▶ _Problem_
Filter the entries for lines with the word "export".
+++ Records shown +++
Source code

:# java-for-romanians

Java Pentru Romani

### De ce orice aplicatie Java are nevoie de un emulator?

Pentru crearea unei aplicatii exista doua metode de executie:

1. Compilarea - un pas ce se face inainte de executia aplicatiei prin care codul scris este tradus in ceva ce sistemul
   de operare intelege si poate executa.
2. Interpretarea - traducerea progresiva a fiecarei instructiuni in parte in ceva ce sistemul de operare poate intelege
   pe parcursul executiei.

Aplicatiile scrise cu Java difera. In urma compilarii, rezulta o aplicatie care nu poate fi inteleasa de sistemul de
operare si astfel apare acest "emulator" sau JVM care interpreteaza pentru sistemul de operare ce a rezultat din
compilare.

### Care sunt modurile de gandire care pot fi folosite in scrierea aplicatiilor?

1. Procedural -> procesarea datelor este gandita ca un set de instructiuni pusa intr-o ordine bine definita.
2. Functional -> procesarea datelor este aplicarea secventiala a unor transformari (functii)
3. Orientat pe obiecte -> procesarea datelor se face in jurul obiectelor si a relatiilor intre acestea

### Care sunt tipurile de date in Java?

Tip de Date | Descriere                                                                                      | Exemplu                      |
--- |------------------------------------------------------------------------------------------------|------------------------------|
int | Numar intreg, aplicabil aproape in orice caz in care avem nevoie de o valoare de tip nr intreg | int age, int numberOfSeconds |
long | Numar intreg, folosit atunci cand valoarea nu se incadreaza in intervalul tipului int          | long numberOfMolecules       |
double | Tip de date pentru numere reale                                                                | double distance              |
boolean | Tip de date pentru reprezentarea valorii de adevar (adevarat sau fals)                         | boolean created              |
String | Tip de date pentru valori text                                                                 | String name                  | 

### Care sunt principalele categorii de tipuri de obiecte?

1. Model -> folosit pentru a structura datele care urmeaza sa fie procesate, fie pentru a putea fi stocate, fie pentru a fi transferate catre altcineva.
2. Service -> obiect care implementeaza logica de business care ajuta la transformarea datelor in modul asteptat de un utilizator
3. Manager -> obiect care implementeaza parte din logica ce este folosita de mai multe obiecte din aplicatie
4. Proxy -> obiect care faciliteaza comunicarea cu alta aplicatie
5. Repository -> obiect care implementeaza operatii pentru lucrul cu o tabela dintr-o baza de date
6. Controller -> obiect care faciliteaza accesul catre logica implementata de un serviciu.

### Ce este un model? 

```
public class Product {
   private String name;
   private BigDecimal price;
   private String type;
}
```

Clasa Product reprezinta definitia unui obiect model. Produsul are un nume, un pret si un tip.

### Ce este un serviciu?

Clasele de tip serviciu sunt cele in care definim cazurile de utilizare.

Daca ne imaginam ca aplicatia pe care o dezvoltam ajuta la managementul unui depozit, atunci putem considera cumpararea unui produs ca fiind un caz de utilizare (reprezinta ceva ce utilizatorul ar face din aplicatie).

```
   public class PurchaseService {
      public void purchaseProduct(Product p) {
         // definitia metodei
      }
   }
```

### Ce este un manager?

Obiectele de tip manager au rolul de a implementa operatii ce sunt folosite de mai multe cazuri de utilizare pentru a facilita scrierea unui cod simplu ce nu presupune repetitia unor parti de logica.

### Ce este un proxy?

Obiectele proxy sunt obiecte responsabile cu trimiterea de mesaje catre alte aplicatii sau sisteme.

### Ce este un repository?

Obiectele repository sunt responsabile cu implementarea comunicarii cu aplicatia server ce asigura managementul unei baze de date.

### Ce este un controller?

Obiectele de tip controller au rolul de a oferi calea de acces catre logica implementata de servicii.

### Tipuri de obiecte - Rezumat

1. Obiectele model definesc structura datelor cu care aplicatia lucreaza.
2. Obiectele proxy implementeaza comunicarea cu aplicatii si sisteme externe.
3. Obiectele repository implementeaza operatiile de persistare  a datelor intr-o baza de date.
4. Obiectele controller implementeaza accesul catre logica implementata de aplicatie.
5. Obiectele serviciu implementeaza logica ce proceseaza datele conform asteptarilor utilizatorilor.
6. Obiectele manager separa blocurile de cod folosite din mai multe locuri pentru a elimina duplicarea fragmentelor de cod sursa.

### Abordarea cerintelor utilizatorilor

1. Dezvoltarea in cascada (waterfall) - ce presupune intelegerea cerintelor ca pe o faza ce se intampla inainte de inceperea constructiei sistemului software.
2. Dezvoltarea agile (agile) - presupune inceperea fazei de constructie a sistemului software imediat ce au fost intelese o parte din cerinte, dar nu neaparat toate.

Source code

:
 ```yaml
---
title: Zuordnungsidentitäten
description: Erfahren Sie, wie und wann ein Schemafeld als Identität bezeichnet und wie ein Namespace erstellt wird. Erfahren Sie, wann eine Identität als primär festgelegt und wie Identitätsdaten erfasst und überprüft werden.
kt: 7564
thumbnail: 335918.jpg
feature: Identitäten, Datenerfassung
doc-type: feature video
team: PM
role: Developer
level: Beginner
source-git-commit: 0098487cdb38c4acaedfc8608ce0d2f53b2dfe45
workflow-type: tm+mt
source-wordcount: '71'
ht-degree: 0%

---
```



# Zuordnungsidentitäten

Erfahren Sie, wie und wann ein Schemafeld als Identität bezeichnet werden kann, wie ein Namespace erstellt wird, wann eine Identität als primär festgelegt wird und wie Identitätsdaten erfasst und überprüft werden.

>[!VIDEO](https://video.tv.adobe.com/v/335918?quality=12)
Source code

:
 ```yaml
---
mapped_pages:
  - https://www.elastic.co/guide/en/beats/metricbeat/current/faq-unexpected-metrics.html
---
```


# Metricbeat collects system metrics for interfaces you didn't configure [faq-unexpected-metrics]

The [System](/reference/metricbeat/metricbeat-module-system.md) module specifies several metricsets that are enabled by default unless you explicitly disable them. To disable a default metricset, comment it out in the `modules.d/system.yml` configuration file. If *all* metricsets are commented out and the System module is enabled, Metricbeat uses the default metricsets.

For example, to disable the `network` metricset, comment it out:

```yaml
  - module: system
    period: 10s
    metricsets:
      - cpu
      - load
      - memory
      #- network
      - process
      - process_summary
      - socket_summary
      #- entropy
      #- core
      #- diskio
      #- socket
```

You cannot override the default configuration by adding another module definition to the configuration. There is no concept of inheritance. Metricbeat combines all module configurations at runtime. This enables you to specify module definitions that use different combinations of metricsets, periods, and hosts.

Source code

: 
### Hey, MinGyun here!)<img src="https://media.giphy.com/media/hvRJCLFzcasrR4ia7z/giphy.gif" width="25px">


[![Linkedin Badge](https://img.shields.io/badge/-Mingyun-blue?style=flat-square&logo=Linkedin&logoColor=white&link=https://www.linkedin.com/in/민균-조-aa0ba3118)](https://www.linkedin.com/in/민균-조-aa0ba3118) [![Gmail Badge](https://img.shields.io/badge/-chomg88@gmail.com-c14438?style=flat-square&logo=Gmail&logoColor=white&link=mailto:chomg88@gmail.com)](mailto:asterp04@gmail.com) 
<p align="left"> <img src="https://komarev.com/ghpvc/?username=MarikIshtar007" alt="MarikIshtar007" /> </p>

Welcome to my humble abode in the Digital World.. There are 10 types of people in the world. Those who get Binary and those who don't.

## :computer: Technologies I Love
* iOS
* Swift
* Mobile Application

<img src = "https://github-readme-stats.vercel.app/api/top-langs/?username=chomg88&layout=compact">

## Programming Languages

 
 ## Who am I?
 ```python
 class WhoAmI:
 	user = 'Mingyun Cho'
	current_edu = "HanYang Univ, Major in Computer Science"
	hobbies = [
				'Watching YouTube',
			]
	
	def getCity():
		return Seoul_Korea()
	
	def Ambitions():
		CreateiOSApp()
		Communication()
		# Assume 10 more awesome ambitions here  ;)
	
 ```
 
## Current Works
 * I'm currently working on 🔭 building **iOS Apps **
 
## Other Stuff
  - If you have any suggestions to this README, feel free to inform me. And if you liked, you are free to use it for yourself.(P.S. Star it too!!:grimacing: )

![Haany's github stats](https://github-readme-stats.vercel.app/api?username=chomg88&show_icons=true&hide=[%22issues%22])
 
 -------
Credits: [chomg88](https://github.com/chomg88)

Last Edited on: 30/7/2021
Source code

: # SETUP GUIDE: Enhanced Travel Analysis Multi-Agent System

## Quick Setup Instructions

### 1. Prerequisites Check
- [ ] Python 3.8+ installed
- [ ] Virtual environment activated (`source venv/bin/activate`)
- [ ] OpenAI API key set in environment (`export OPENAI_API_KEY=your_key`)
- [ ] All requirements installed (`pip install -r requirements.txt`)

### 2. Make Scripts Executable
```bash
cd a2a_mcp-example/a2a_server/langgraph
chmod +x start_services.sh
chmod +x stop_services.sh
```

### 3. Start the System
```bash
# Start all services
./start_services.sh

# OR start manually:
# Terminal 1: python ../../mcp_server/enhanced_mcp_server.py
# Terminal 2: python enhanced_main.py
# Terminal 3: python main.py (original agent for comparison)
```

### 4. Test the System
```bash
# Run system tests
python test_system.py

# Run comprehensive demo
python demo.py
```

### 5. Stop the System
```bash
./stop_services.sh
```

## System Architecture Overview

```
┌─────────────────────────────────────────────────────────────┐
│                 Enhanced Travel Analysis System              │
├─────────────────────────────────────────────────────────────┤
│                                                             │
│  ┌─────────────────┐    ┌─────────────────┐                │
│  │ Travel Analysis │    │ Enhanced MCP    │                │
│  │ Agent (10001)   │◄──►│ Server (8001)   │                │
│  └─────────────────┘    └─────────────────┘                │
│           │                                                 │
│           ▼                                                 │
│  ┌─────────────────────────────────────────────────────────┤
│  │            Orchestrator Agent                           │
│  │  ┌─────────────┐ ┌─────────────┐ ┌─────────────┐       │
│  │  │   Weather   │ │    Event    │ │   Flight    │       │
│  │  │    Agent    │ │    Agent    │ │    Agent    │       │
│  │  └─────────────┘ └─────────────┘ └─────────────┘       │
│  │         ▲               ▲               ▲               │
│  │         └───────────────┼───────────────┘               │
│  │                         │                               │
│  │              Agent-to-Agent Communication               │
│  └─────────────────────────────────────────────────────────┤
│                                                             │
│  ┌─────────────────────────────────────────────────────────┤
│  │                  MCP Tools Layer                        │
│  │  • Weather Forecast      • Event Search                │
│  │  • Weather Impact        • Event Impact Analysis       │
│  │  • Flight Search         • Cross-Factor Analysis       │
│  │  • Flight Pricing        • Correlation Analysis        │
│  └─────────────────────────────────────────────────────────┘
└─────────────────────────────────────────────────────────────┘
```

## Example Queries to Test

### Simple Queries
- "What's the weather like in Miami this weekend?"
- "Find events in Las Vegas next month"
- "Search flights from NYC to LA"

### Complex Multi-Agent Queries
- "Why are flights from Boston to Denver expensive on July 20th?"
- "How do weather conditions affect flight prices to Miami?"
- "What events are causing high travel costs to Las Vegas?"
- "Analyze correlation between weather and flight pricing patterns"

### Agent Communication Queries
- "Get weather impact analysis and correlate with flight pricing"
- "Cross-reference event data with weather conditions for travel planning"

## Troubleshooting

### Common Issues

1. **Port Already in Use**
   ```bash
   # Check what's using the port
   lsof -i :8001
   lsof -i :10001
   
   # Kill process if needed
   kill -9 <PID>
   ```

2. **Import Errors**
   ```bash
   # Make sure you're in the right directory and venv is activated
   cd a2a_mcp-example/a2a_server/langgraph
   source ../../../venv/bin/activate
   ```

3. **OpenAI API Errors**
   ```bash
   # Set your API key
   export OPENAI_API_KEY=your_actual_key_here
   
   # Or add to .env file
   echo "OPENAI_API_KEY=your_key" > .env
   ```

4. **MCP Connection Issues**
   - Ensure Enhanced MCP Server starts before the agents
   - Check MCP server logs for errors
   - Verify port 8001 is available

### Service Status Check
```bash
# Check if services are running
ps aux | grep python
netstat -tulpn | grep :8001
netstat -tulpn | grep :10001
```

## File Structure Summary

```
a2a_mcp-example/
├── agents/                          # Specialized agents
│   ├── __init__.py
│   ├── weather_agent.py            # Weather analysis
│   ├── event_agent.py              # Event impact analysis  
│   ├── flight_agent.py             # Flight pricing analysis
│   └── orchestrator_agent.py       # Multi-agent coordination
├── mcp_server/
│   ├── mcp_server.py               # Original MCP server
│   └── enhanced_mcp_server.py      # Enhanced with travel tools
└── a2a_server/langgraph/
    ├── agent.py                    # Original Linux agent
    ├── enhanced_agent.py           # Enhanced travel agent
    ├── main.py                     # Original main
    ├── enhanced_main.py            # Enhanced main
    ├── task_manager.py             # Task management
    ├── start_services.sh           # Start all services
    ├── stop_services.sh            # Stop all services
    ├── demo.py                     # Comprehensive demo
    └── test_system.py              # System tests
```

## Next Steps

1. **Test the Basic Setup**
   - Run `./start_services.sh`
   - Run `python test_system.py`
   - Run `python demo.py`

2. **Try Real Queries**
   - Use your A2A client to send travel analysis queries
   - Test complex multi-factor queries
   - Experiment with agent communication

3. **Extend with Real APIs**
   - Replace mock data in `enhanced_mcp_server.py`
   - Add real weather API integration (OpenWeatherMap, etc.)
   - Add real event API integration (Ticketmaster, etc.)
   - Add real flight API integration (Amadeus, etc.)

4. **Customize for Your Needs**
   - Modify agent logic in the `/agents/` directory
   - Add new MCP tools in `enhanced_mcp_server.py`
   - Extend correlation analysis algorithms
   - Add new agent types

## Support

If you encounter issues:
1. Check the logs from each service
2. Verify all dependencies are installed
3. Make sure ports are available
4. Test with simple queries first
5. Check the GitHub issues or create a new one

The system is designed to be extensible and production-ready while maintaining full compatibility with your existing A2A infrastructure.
+++
▶ _Exercise result_
- [ ] OpenAI API key set in environment (`export OPENAI_API_KEY=your_key`)
   export OPENAI_API_KEY=your_actual_key_here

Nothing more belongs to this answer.